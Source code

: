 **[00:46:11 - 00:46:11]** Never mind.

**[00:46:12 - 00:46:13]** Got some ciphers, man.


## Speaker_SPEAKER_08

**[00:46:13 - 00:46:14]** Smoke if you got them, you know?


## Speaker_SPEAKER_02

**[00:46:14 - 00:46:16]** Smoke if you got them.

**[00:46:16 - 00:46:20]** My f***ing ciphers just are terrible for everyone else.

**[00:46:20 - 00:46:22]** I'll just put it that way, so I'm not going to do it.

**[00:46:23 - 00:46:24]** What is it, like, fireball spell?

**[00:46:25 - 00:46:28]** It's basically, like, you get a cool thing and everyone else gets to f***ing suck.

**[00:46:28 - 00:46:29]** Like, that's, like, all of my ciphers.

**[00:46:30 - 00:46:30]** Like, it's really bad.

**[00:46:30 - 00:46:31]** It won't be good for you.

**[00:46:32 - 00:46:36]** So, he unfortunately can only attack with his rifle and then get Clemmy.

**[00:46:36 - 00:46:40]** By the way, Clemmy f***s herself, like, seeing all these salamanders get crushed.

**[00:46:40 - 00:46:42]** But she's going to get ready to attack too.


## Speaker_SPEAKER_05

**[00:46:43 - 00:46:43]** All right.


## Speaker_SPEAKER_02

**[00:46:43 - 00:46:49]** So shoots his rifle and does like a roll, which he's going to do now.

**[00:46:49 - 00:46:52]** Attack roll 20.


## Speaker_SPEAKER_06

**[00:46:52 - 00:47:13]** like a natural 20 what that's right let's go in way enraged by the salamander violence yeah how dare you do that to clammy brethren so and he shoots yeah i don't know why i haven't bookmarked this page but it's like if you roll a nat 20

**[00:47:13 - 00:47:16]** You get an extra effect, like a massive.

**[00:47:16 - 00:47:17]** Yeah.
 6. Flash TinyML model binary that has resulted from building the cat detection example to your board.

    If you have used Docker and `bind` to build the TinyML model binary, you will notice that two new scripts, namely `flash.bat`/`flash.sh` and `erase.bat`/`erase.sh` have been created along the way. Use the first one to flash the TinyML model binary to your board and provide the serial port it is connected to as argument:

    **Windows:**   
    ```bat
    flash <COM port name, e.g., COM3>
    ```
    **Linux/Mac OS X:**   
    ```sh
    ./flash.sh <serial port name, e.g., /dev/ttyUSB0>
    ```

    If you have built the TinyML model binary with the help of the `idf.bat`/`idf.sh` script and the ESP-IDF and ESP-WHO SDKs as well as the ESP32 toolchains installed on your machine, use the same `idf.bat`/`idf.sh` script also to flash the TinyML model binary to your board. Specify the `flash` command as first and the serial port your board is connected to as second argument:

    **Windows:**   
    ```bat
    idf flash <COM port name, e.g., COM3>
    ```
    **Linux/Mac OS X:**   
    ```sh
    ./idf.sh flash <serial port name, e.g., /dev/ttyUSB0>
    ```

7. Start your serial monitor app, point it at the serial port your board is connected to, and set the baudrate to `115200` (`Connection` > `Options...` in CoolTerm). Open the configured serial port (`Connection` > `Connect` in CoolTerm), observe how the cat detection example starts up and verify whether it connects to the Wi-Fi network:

• [What you have to do] Go through the data above and repeat all of it exactly.

• [Task solution]
Source code

: **[00:46:11 - 00:46:11]** Never mind.

**[00:46:12 - 00:46:13]** Got some ciphers, man.


## Speaker_SPEAKER_08

**[00:46:13 - 00:46:14]** Smoke if you got them, you know?


## Speaker_SPEAKER_02

**[00:46:14 - 00:46:16]** Smoke if you got them.

**[00:46:16 - 00:46:20]** My f***ing ciphers just are terrible for everyone else.

**[00:46:20 - 00:46:22]** I'll just put it that way, so I'm not going to do it.

**[00:46:23 - 00:46:24]** What is it, like, fireball spell?

**[00:46:25 - 00:46:28]** It's basically, like, you get a cool thing and everyone else gets to f***ing suck.

**[00:46:28 - 00:46:29]** Like, that's, like, all of my ciphers.

**[00:46:30 - 00:46:30]** Like, it's really bad.

**[00:46:30 - 00:46:31]** It won't be good for you.

**[00:46:32 - 00:46:36]** So, he unfortunately can only attack with his rifle and then get Clemmy.

**[00:46:36 - 00:46:40]** By the way, Clemmy f***s herself, like, seeing all these salamanders get crushed.

**[00:46:40 - 00:46:42]** But she's going to get ready to attack too.


## Speaker_SPEAKER_05

**[00:46:43 - 00:46:43]** All right.


## Speaker_SPEAKER_02

**[00:46:43 - 00:46:49]** So shoots his rifle and does like a roll, which he's going to do now.

**[00:46:49 - 00:46:52]** Attack roll 20.


## Speaker_SPEAKER_06

**[00:46:52 - 00:47:13]** like a natural 20 what that's right let's go in way enraged by the salamander violence yeah how dare you do that to clammy brethren so and he shoots yeah i don't know why i haven't bookmarked this page but it's like if you roll a nat 20

**[00:47:13 - 00:47:16]** You get an extra effect, like a massive.

**[00:47:16 - 00:47:17]** Yeah.
 6. Flash TinyML model binary that has resulted from building the cat detection example to your board.

    If you have used Docker and `bind` to build the TinyML model binary, you will notice that two new scripts, namely `flash.bat`/`flash.sh` and `erase.bat`/`erase.sh` have been created along the way. Use the first one to flash the TinyML model binary to your board and provide the serial port it is connected to as argument:

    **Windows:**   
    ```bat
    flash <COM port name, e.g., COM3>
    ```
    **Linux/Mac OS X:**   
    ```sh
    ./flash.sh <serial port name, e.g., /dev/ttyUSB0>
    ```

    If you have built the TinyML model binary with the help of the `idf.bat`/`idf.sh` script and the ESP-IDF and ESP-WHO SDKs as well as the ESP32 toolchains installed on your machine, use the same `idf.bat`/`idf.sh` script also to flash the TinyML model binary to your board. Specify the `flash` command as first and the serial port your board is connected to as second argument:

    **Windows:**   
    ```bat
    idf flash <COM port name, e.g., COM3>
    ```
    **Linux/Mac OS X:**   
    ```sh
    ./idf.sh flash <serial port name, e.g., /dev/ttyUSB0>
    ```

7. Start your serial monitor app, point it at the serial port your board is connected to, and set the baudrate to `115200` (`Connection` > `Options...` in CoolTerm). Open the configured serial port (`Connection` > `Connect` in CoolTerm), observe how the cat detection example starts up and verify whether it connects to the Wi-Fi network:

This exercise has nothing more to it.